I didn’t really understand why our usage was wrong, but in any case we tried to find the simplest way to address the issue. What I am rather unhappy with is that in v1.12 threading code has to be so much more complex. One of the big strengths of Julia was how simple/easy was to parallelize an existing code, but now in v1.12 it is significantly more complex, with lots of book-keeping required manually by the user. This gives vibes more like C than like Julia.

This is how we were using threadid, and how we now have to use it in v1.12:

# setup
ds = mutable_datastructure()
dss = [deepcopy(ds) for _ in 1:Threads.nthreads()]
outputs = zeros(length(some_iterable))

# pre v1.12 way:
Threads.@threads for j in some_iterable
    i = Threads.threadid()
    ds = dss[i]
    outputs[j] = computation!(ds, j)
end

# post v1.12 way:
threadchannel = Channel{Int}(Threads.nthreads())
for i in 1:nbuffers
    put!(threadchannel, i)
end

Threads.@threads for j in some_iterable
    i = take!(threadchannel)
    ds = dss[i]
    outputs[j] = computation!(ds, j)
    put!(threadchannel, i)
end
close(threadchannel)

I guess my question is why couldn’t we make the first version work in v1.12 just out of the box? Or, is there a simpler and more elegant way to make version 1 work in v1.12 that is not as verbose and book-keeping heavy as the v1.12 version?

Mason · May 19, 2025, 9:28am

Datseris:

# setup
ds = mutable_datastructure()
dss = [deepcopy(ds) for _ in 1:Threads.nthreads()]
outputs = zeros(length(some_iterable))

# pre v1.12 way:
Threads.@threads for j in some_iterable
    i = Threads.threadid()
    ds = dss[i]
    outputs[j] = computation!(ds, j)
end

I would write this as

using OhMyThreads
outputs = @tasks for j in some_iterable
    @set collect=true # makes this into a `map`-like operation
    @local ds = mutable_datastructure() # Creates 1-instance of your mutable data structure per task
    computation!(ds, j)
end

For what it’s worth, what you were doing was incorrect long before v1.12, it’s just that it broke even more with 1.12. There’s a blogpost about this here that explains why uses of threadid like this cause race conditions. PSA: Thread-local state is no longer recommended. It should really be updated to mention OhMyThreads.jl though

StevenSiew · May 19, 2025, 9:57am

Instead of using treadid, just create your own “taskid” below

using Base.Threads

numofdata = 100
@show rawdata = rand(numofdata)
# prepare the processed_data
processed_data = zeros(numofdata)

NumOfThreads = Threads.nthreads()
# Manually set the number of threads to 4
# NumOfThreads = 4

# Sanity check
if NumOfThreads > length(rawdata) 
    NumOfThreads = length(rawdata)
end

startpos = 1
endpos = numofdata

function CalcChunk(NumOfThreads,i,startpos,endpos)
    numofdata = endpos - (startpos - 1)
    chunksize = numofdata ÷ NumOfThreads
    firstpos = startpos + chunksize * (i - 1)
    lastpos  = startpos + chunksize * i - 1
    if i == NumOfThreads
        # The last thread takes up any remainding elements
        lastpos = endpos
    end
    return (firstpos,lastpos)
end

Threads.@threads for taskid = 1:NumOfThreads
    global NumOfThreads, startpos, endpos
    for pos = range( CalcChunk(NumOfThreads,taskid,startpos,endpos)... )
        println("Task $(taskid), Working with rawdata[$pos] = $(rawdata[pos])")
        individualdata = rawdata[pos]
        processed_data[pos] = individualdata * individualdata
    end
end


println("Done")

jakobnissen · May 19, 2025, 10:46am

Actually, the idea behind the change (which happened already in Julia 1.7, not 1.12) is to make it simpler, not more complex. It’s unfortunate that so much of idiomatic Julia code used threadid, when it was never a good fit for Julia’s threading model.
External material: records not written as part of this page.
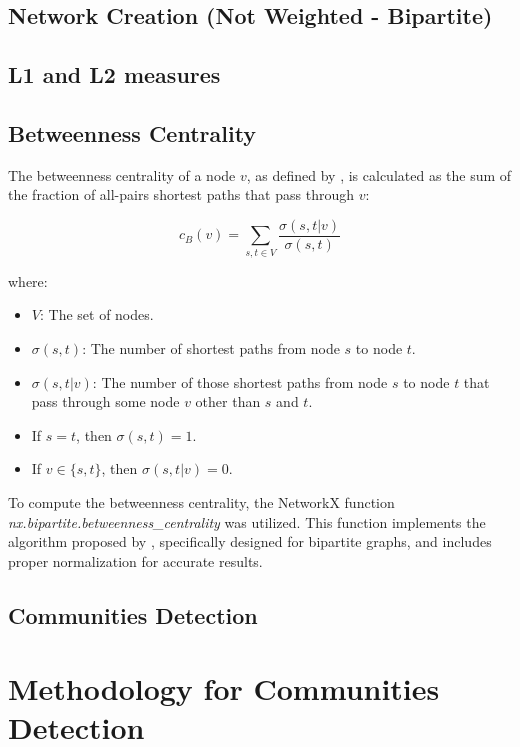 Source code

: 
\subsection{Network Creation (Not Weighted - Bipartite)}

\subsection{L1 and L2 measures}


\subsection{Betweenness Centrality}
The betweenness centrality of a node \(v\), as defined by  \cite{Brandes_2008}, 
is calculated as the sum of the fraction of all-pairs shortest paths that pass through \(v\):

\begin{equation}
    c_B(v) = \sum_{s,t \in V} \frac{\sigma(s, t|v)}{\sigma(s, t)} \label{eq:betweenness}
\end{equation}

where:

\begin{itemize}
    \setlength\itemsep{0.4em} %
    \item \(V\): The set of nodes.
    \item \(\sigma(s, t)\): The number of shortest paths from node \(s\) to node \(t\).
    \item \(\sigma(s, t|v)\): The number of those shortest paths from node \(s\) to node \(t\) that pass 
    through some node \(v\) other than \(s\) and \(t\).
    \item If \(s = t\), then \(\sigma(s, t) = 1\).
    \item If \(v \in \{s, t\}\), then \(\sigma(s, t|v) = 0\).
\end{itemize}

To compute the betweenness centrality, the NetworkX function \textit{nx.bipartite.betweenness\_centrality} 
was utilized. This function implements the algorithm proposed by  \cite{Brandes_2004}, 
specifically designed for bipartite graphs, and includes proper normalization for accurate results.

\subsection{Communities Detection}
\section{Methodology for Communities Detection}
A core idea behind Julia’s threading model is that the user is supposed to think in terms of tasks, and not threads. Threads are a resource provided by the operating system, which is handled transparently by the runtime. It is analogous to how a user should think of memory: Of course we can think about how much we consume, but we don’t have any control of where in memory an object is allocated or in which order on the heap a collection of variables are placed. Similar with threads: We can think about how well our program makes use of N threads provided by the operating system, but we should not reason about which task runs on which thread - and ideally, we shouldn’t even write code that depends on N threads being available.

Generally, this simplifies Julia code, but there are some cases where the user is forced to think about threads explicitly. E.g. if you call into some C code where each thread needs to be initialized independently. That’s a rare case though.

In your case, it IS especially tricky because you need to instantiate as few copies of ds as possible, while still guaranteeing that each concurrent task operates on a distinct copy (that’s how I take it, anyway). For this, I would do the same as @Mason suggests above.
Note that the underlying implementation in OhMyThreads still doesn’t express its abstraction in terms of threads, AFAICT, but instead expresses it as a number of iterations shared across a smaller number of tasks.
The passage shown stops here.